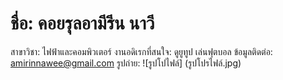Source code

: # ชื่อ: คอยรุลอามีรีน นาวี
สาขาวิชา: ไฟฟ้าและคอมพิวเตอร์
งานอดิเรกที่สนใจ: ดูยูทูป เล่นฟุตบอล
ข้อมูลติดต่อ: amirinnawee@gmail.com
รูปถ่าย: ![รูปโปไฟล์] (รูปโปรไฟล์.jpg)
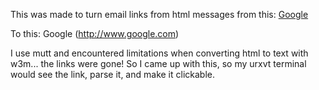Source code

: This was made to turn email links from html messages from this:
    <a href="http://www.google.com">Google</a>

To this:
    Google
    (http://www.google.com)

I use mutt and encountered limitations when converting html to text with w3m... the links were gone!
So I came up with this, so my urxvt terminal would see the link, parse it, and make it clickable.
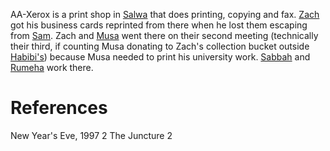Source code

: AA-Xerox is a print shop in [Salwa](Salwa.md) that does printing, copying and fax. [Zach](Zach.md) got his business cards reprinted from there when he lost them escaping from [Sam](Sam.md). Zach and [Musa](Musa.md) went there on their second meeting (technically their third, if counting Musa donating to Zach's collection bucket outside [Habibi's](Habibi's.md)) because Musa needed to print his university work. [Sabbah](Sabbah.md) and [Rumeha](Rumeha.md) work there.

# References
New Year's Eve, 1997 2
The Juncture 2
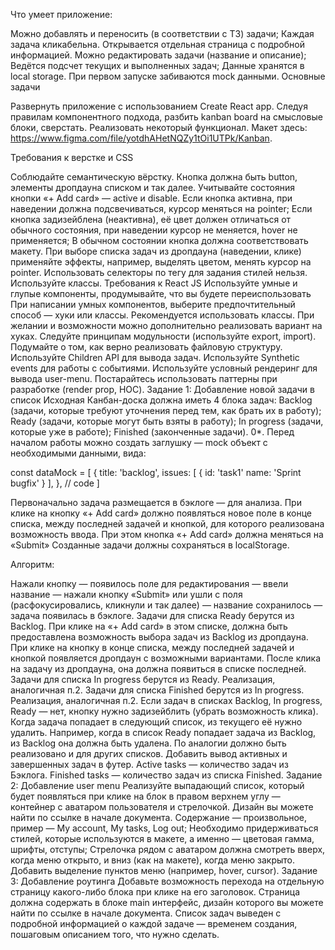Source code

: Что умеет приложение:

Можно добавлять и переносить (в соответствии с ТЗ) задачи;
Каждая задача кликабельна. Открывается отдельная страница с подробной информацией. Можно редактировать задачи (название и описание);
Ведётся подсчет текущих и выполненных задач;
Данные хранятся в local storage. При первом запуске забиваются mock данными.
Основные задачи

Развернуть приложение с использованием Create React app.
Следуя правилам компонентного подхода, разбить kanban board на смысловые блоки, сверстать.
Реализовать некоторый функционал.
Макет здесь: https://www.figma.com/file/yotdhAHetNQZy1tOi1UTPk/Kanban.

Требования к верстке и CSS

Соблюдайте семантическую вёрстку. Кнопка должна быть button, элементы дропдауна списком и так далее.
Учитывайте состояния кнопки «+ Add card» — active и disable. Если кнопка активна, при наведении должна подсвечиваться, курсор меняться на pointer; Если кнопка задизейблена (неактивна), её цвет должен отличаться от обычного состояния, при наведении курсор не меняется, hover не применяется; В обычном состоянии кнопка должна соответствовать макету.
При выборе списка задач из дропдауна (наведении, клике) применяйте эффекты, например, выделять цветом, менять курсор на pointer.
Использовать селекторы по тегу для задания стилей нельзя. Используйте классы.
Требования к React JS Используйте умные и глупые компоненты, продумывайте, что вы будете переиспользовать При написании умных компонентов, выберите предпочтительный способ — хуки или классы. Рекомендуется использовать классы. При желании и возможности можно дополнительно реализовать вариант на хуках. Следуйте принципам модульности (используйте export, import). Подумайте о том, как верно реализовать файловую структуру. Используйте Children API для вывода задач. Используйте Synthetic events для работы с событиями. Используйте условный рендеринг для вывода user-menu. Постарайтесь использовать паттерны при разработке (render prop, HOC). Задание 1: Добавление новой задачи в список Исходная Канбан-доска должна иметь 4 блока задач: Backlog (задачи, которые требуют уточнения перед тем, как брать их в работу); Ready (задачи, которые могут быть взяты в работу); In progress (задачи, которые уже в работе); Finished (законченные задачи). 0*. Перед началом работы можно создать заглушку — mock объект с необходимыми данными, вида:

const dataMock = [ { title: 'backlog', issues: [ { id: 'task1' name: 'Sprint bugfix' } ], }, // code ]

Первоначально задача размещается в бэклоге — для анализа. При клике на кнопку «+ Add card» должно появляться новое поле в конце списка, между последней задачей и кнопкой, для которого реализована возможность ввода. При этом кнопка «+ Add card» должна меняться на «Submit»
Созданные задачи должны сохраняться в localStorage.

Алгоритм:

Нажали кнопку — появилось поле для редактирования — ввели название — нажали кнопку «Submit» или ушли с поля (расфокусировались, кликнули и так далее) — название сохранилось — задача появилась в бэклоге.
Задачи для списка Ready берутся из Backlog. При клике на «+ Add card» в этом списке, должна быть предоставлена возможность выбора задач из Backlog из дропдауна. При клике на кнопку в конце списка, между последней задачей и кнопкой появляется дропдаун с возможными вариантами. После клика на задачу из дропдауна, она должна появиться в списке последней.
Задачи для списка In progress берутся из Ready. Реализация, аналогичная п.2.
Задачи для списка Finished берутся из In progress. Реализация, аналогичная п.2.
Если задач в списках Backlog, In progress, Ready — нет, кнопку нужно задизейблить (убрать возможность клика).
Когда задача попадает в следующий список, из текущего её нужно удалить. Например, когда в список Ready попадает задача из Backlog, из Backlog она должна быть удалена. По аналогии должно быть реализовано и для других списков.
Добавить вывод активных и завершенных задач в футер. Active tasks — количество задач из Бэклога. Finished tasks — количество задач из списка Finished. Задание 2: Добавление user menu Реализуйте выпадающий список, который будет появляться при клике на блок в правом верхнем углу — контейнер с аватаром пользователя и стрелочкой. Дизайн вы можете найти по ссылке в начале документа. Содержание — произвольное, пример — My account, My tasks, Log out; Необходимо придерживаться стилей, которые используются в макете, а именно — цветовая гамма, шрифты, отступы; Стрелочка рядом с аватаром должна смотреть вверх, когда меню открыто, и вниз (как на макете), когда меню закрыто. Добавить выделение пунктов меню (например, hover, cursor). Задание 3: Добавление роутинга Добавьте возможность перехода на отдельную страницу какого-либо блока при клике на его заголовок. Страница должна содержать в блоке main интерфейс, дизайн которого вы можете найти по ссылке в начале документа. Список задач выведен с подробной информацией о каждой задаче — временем создания, пошаговым описанием того, что нужно сделать.
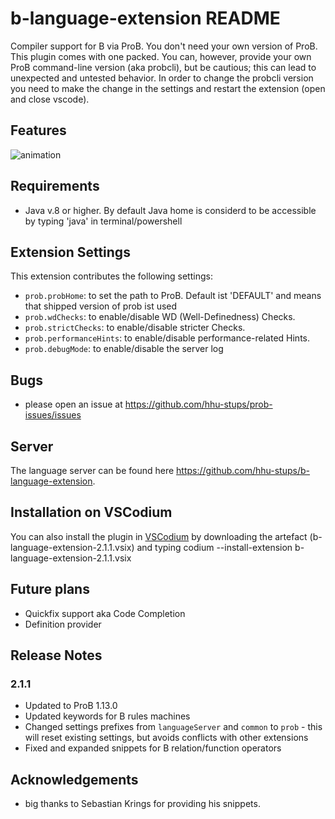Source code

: # b-language-extension README

Compiler support for B via ProB. You don't need your own version of ProB. This plugin comes with one packed.
You can, however, provide your own ProB command-line version (aka probcli), but be cautious; this can lead to unexpected and untested behavior.
In order to change the probcli version you need to make the change in the settings and restart the extension (open and close vscode).

## Features

![animation](https://raw.githubusercontent.com/hhu-stups/b-language-extension/master/media/screencaputer.gif)


## Requirements

- Java v.8 or higher. By default Java home is considerd to be accessible by typing 'java' in terminal/powershell


## Extension Settings

This extension contributes the following settings:

* `prob.probHome`: to set the path to ProB. Default ist 'DEFAULT' and means that shipped version of prob ist used
* `prob.wdChecks`: to enable/disable WD (Well-Definedness) Checks. 
* `prob.strictChecks`: to enable/disable stricter Checks. 
* `prob.performanceHints`: to enable/disable performance-related Hints.
* `prob.debugMode`: to enable/disable the server log


## Bugs
- please open an issue at https://github.com/hhu-stups/prob-issues/issues

## Server
The language server can be found here https://github.com/hhu-stups/b-language-extension. 

## Installation on VSCodium

You can also install the plugin in [VSCodium](https://vscodium.com) by downloading the artefact (b-language-extension-2.1.1.vsix) and typing
 codium --install-extension b-language-extension-2.1.1.vsix 

## Future plans
- Quickfix support aka Code Completion
- Definition provider


## Release Notes

### 2.1.1

- Updated to ProB 1.13.0
- Updated keywords for B rules machines
- Changed settings prefixes from `languageServer` and `common` to `prob` - this will reset existing settings, but avoids conflicts with other extensions
- Fixed and expanded snippets for B relation/function operators

## Acknowledgements

- big thanks to Sebastian Krings for providing his snippets.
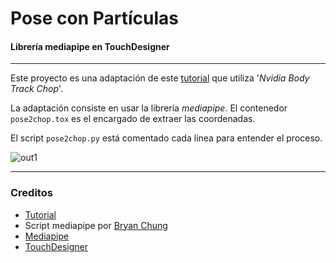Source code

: # Pose con Partículas  
#### Librería mediapipe en TouchDesigner  

---

Este proyecto es una adaptación de este [tutorial](https://www.youtube.com/watch?v=yM6Eo7MkB2s&t=1100s&ab_channel=TheInteractive%26ImmersiveHQ) que utiliza '*Nvidia Body Track Chop*'.

La adaptación consiste en usar la librería *mediapipe*. El contenedor `pose2chop.tox` es el encargado de extraer las coordenadas.

El script `pose2chop.py` está comentado cada linea para entender el proceso.

![out1](img/out1.gif)

---

### Creditos
- [Tutorial](https://www.youtube.com/watch?v=yM6Eo7MkB2s&t=1100s&ab_channel=TheInteractive%26ImmersiveHQ)
- Script mediapipe por [Bryan Chung](https://github.com/chungbwc)
- [Mediapipe](https://google.github.io/mediapipe/)
- [TouchDesigner](https://derivative.ca/)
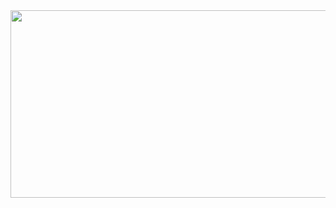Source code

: <div id="header" align="center">
  <img src="https://github.com/vlaice/vlaice/blob/main/gif.gif" width="700" height="300"/>
</div>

_Task details:_ Find every line in the records that has the word "TouchDesigner". Copy those lines.

_Response to the task:_
#### Librería mediapipe en TouchDesigner  
- [TouchDesigner](https://derivative.ca/)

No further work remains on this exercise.